言えない
つばさの自白から間もなく、また次のターゲットが。
今回の内容は人によって不快に感じる可能性があります。
苦手な方はご注意ください。
???「一名の自白を受理しました。」
その言葉のあと、
何も変わらなかった。
扉も、開かない。
空気も、軽くならない。
つばさは、その場に立ったまま動かない。
視線は下を向いたまま。
もう、誰とも目を合わせない。
めいも、同じだった。
ただ違うのは――
その目に、何も残っていないこと。
ゆうや「終わりじゃねぇのかよ」
苛立ち混じりの声。
スピーカーに向けて吐き捨てる。
ゆうや「自白したら解放なんだろ」
沈黙。
一瞬の、間。
???「“全員の自白”が条件です。

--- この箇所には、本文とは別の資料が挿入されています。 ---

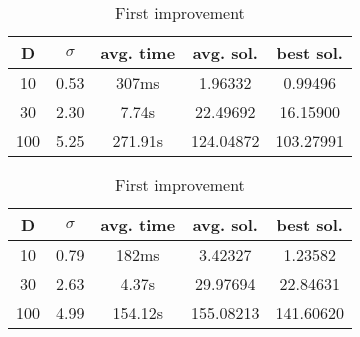 \documentclass{article}
\begin{document}
\begin{table}[htbp]
\begin{minipage}{.4\linewidth}
    \centering
    
    \begin{tabular}{|c|c|c|c|c|}
    \hline
    D   & $\sigma$  & avg. time     & avg. sol.     & best sol.\\
    \hline
    10  & 0.53      & 307ms         & 1.96332       & 0.99496 \\
    \hline
    30  & 2.30      & 7.74s         & 22.49692      & 16.15900 \\
    \hline
    100 & 5.25      & 271.91s       & 124.04872     & 103.27991 \\
    \hline
    \end{tabular}
    \caption{Best improvement}
  \end{minipage}%
  \quad %
  \begin{minipage}{.75\linewidth}
    \centering
    
    \begin{tabular}{|c|c|c|c|c|}
    \hline
    D   & $\sigma$  & avg. time     & avg. sol.     & best sol. \\
    \hline
    10  & 0.79      & 182ms         & 3.42327       & 1.23582 \\
    \hline
    30  & 2.63      & 4.37s         & 29.97694      & 22.84631 \\
    \hline
    100 & 4.99      & 154.12s       & 155.08213     & 141.60620 \\
    \hline
    \end{tabular}
    \caption{First improvement}
  \end{minipage}
\end{table}
\end{document}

」
淡々とした返答。
ゆうや「、、は?」
分かっていたはずのルール。
でも、現実として突きつけられると重い。
つばさが小さく笑った。
つばさ「、、意味ねぇじゃん」
力のない声。
つばさ「俺だけ言っても」
誰も返さない。
返せるはずがない。
ピロン。
また、音が鳴る。
今度は――
めい。
めい「、、っ」
肩が跳ねる。
ゆっくりと、画面を見る。
その瞬間。
手が止まった。
明らかに、固まる。
ゆうやが、それを見逃さなかった。
ゆうや「、、なんだよ」
低く、問いかける。
めいは答えない。
ただ、画面を見たまま。
ゆうや「見せろよ」
一歩、近づく。
めいが、後ずさる。
めい「、、、やめて」
か細い声。
でも、その拒絶が全てだった。
ゆうや「は?」
空気が、ピリつく。
ゆうや「なんでだよ」
めい「、、、無理」
首を振る。
明らかに様子がおかしい。
りんが、不安そうに呟く。
りん「ねぇ、もしかして」
言いかけて、止まる。
でも、全員が同じことを考えていた。
――次は、めいだ。
???「ヒントを送信しました。」
スピーカーが追い打ちをかける。
ピロン。
今度は――
全員のスマホ。
嫌な予感しかしない。
画面を見る。
そこに表示されたのは――
プロフィール画面。
加工された写真。
源氏名。
そして、投稿一覧。
「、、、これ」
誰かが呟く。
そのアカウントに書かれていた肩書き。
“在籍”
そして――
店の名前。
めい「、、、やめて」
震える声。
でも、止まらない。
画面はスクロールされる。
写真。
客とのメッセージ。
予約履歴。
全部、晒されていく。
???「記録は、消えません。」
無機質な声。
めい「違う、、、」
否定。
でも、弱い。
めい「これは、、」
言葉が続かない。
ゆうやが、ゆっくりと口を開く。
ゆうや「、、そういうことかよ」
低い声。
理解してしまった声。
めい「、、違う」
首を振る。
でも、目は泳いでいる。
ゆうや「風俗、か」
その一言で、
空気が完全に変わった。
りんが息を呑む。
つばさは、何も言わない。
ただ、目を逸らしている。
めい「、、、やめて」
小さな声。
崩れそうな声。
めい「言わないで、、、」
でも、もう遅い。
全員が知ってしまった。
ゆうや「なんで言わなかった」
責めるような声。
でも、その裏にあるのは――
別の感情。
めい「、、、言えるわけないでしょ」
絞り出すような声。
正論だった。
でも、それでも。
ゆうやは何も言い返せない。
ピロン。
また、音。
めいのスマホ。
最後の一押しみたいに。
「“正しい自白”を推奨します。」
逃げ道は、ない。
めいの肩が、震える。
ずっと、震えている。
誰も助けない。
助けられない。
めい「、、っ」
唇を噛む。
そして――
ゆっくり、口を開いた。
ここまで読んでいただき、ありがとうございます。
今回めいの秘密が明かされました。
ですが、このゲームの条件は全員の自白です。
つまり、まだ終わりません。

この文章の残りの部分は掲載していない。